The number of un-useable and un-trainable graduates being churned out year after year from the ivory towers of our aging country is quite worrisome. And the inability to come up with ways to tackle the rot and build a virile, and truly independent young people, to say the least makes it very distressing and very much tending towards disheartening.
It then behoves us to ask the question ‘is the training we get meant to keep us as a compliant cog, someone who would mindlessly follow instructions as opposed to seeking out innovation and surprise?’
If I were to answer this question, my answer would only be biased, pessimistic and definitely rude to everyone involved in building an educational system that is ‘un’becoming of a great nation (albeit ‘wanna be’) like ours.
The function of public education (schooling) was (and is) to turn out compliant workers. Not educated voters, not passionate idea makers. So we spend all this tax payers’ money on schools to be sure that there will be enough people to do all the work that the factories once needed done. Exceptional teachers, the ones who make a difference, are not only rare, but they’re almost always in trouble for bending the rules and not optimizing for the standardized tests; I can sure testify to this
School used to exist to learn a trade. You apprenticed, and then you worked the rest of your life in the same job, in the same town, in the same factory, doing the same work.
In primary school, I couldn’t wait to get into secondary, when in secondary it seemed that the university day would never arrive. Now I am done with university at least with the Bachelor of Science, and sometimes I look back and think of what use has been the schooling to me? Am I better off being schooled or am I worse off?
Mark Twain said ‘I have never let my schooling interfere with my education.’ And I think that is where we have gotten it wrong; thinking that schooling rather than education will solve the problem. And even then does it?

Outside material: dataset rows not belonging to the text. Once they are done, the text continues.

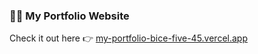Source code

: ### 👩‍💻 My Portfolio Website
Check it out here 👉 [my-portfolio-bice-five-45.vercel.app](https://madeha.vercel.app/)
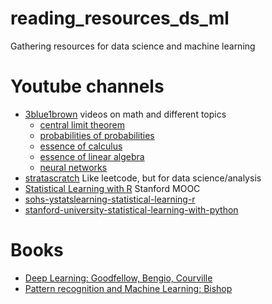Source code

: # reading_resources_ds_ml
Gathering resources for data science and machine learning


# Youtube channels
* [3blue1brown](https://www.youtube.com/@3blue1brown) videos on math and different topics
    - [central limit theorem](https://www.youtube.com/playlist?list=PLZHQObOWTQDOMxJDswBaLu8xBMKxSTvg8)
    - [probabilities of probabilities](https://www.youtube.com/playlist?list=PLZHQObOWTQDOjmo3Y6ADm0ScWAlEXf-fp)
    - [essence of calculus](https://www.youtube.com/playlist?list=PLZHQObOWTQDMsr9K-rj53DwVRMYO3t5Yr)
    - [essence of linear algebra](https://www.youtube.com/playlist?list=PLZHQObOWTQDPD3MizzM2xVFitgF8hE_ab)
    - [neural networks](https://www.youtube.com/playlist?list=PLZHQObOWTQDNU6R1_67000Dx_ZCJB-3pi)
* [stratascratch](https://www.stratascratch.com/) Like leetcode, but for data science/analysis
* [Statistical Learning with R](https://www.youtube.com/playlist?list=PLoROMvodv4rOzrYsAxzQyHb8n_RWNuS1e) Stanford MOOC
* [sohs-ystatslearning-statistical-learning-r](https://online.stanford.edu/courses/sohs-ystatslearning-statistical-learning-r)
* [stanford-university-statistical-learning-with-python](https://www.edx.org/learn/python/stanford-university-statistical-learning-with-python)


# Books
* [Deep Learning: Goodfellow, Bengio, Courville](https://www.deeplearningbook.org/)
* [Pattern recognition and Machine Learning: Bishop](https://www.microsoft.com/en-us/research/wp-content/uploads/2006/01/Bishop-Pattern-Recognition-and-Machine-Learning-2006.pdf)
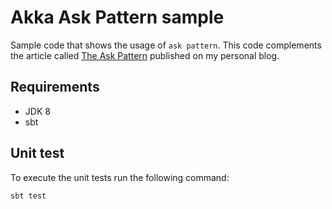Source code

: # Akka Ask Pattern sample 
Sample code that shows the usage of `ask pattern`. This code complements the article called [The Ask Pattern](https://serdeliverance.github.io/blog/blog/the-ask-pattern/) published on my personal blog.

## Requirements

* JDK 8
* sbt

## Unit test
To execute the unit tests run the following command:

`sbt test`

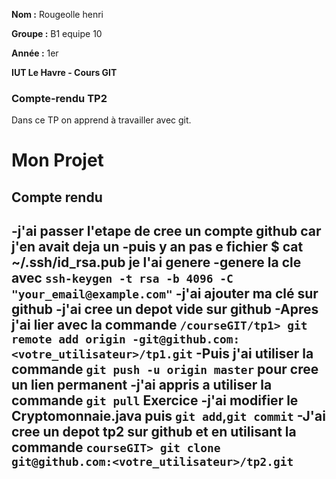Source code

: **Nom :** Rougeolle henri

**Groupe :** B1 equipe 10

**Année :** 1er

**IUT Le Havre - Cours GIT**

### Compte-rendu TP2

Dans ce TP on apprend à travailler avec git.

# Mon Projet
## Compte rendu

-j'ai passer l'etape de cree un compte github car j'en avait deja un 
-puis y an pas e fichier $ cat ~/.ssh/id_rsa.pub je l'ai genere
-genere la cle avec `ssh-keygen -t rsa -b 4096 -C "your_email@example.com"`
-j'ai ajouter ma clé sur github 
-j'ai cree un depot vide sur github 
-Apres j'ai lier avec la commande `/courseGIT/tp1> git remote add origin
-git@github.com:<votre_utilisateur>/tp1.git`
-Puis j'ai utiliser la commande `git push -u origin master` pour cree un lien permanent
-j'ai appris a utiliser la commande `git pull` Exercice
-j'ai modifier le Cryptomonnaie.java puis `git add`,`git commit`
-J'ai cree un depot tp2 sur github et en utilisant la commande `courseGIT> git clone git@github.com:<votre_utilisateur>/tp2.git
`
-
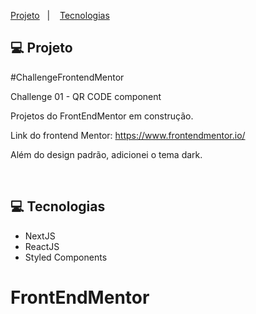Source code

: <p align="left">
  <a href="#-projeto">Projeto</a>&nbsp;&nbsp;&nbsp;|&nbsp;&nbsp;&nbsp;
  <a href="#-tecnologias">Tecnologias</a>
</p>

## 💻 Projeto

#ChallengeFrontendMentor

Challenge 01 - QR CODE component

Projetos do FrontEndMentor em construção.

Link do frontend Mentor: https://www.frontendmentor.io/

Além do design padrão, adicionei o tema dark.

<br/>

## 💻 Tecnologias

- NextJS
- ReactJS
- Styled Components

# FrontEndMentor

Except you apply those things, which to me a lot of times are usually of no relevance in the real world where you choose to ply your trade.
Well , you would be right to think that I was being extremely pessimistic or whatever but if Mark Twain said it and George Bernard Shaw said ‘My schooling not only failed to teach me what it professed to be teaching, but prevented me from being educated to an extent which infuriates me when I think of all I might have learned at home by myself’, I think I am justified to feel this way about what schooling has programmed me to be and what it keeps doing to the millions of young people that I see striving to find their purpose in a society that is headstrong on building a strong schooling system to the detriment of education.
I agree with Socrate’s ‘I cannot teach anybody anything, I can only make them think.’ This, I believe, is the way to go.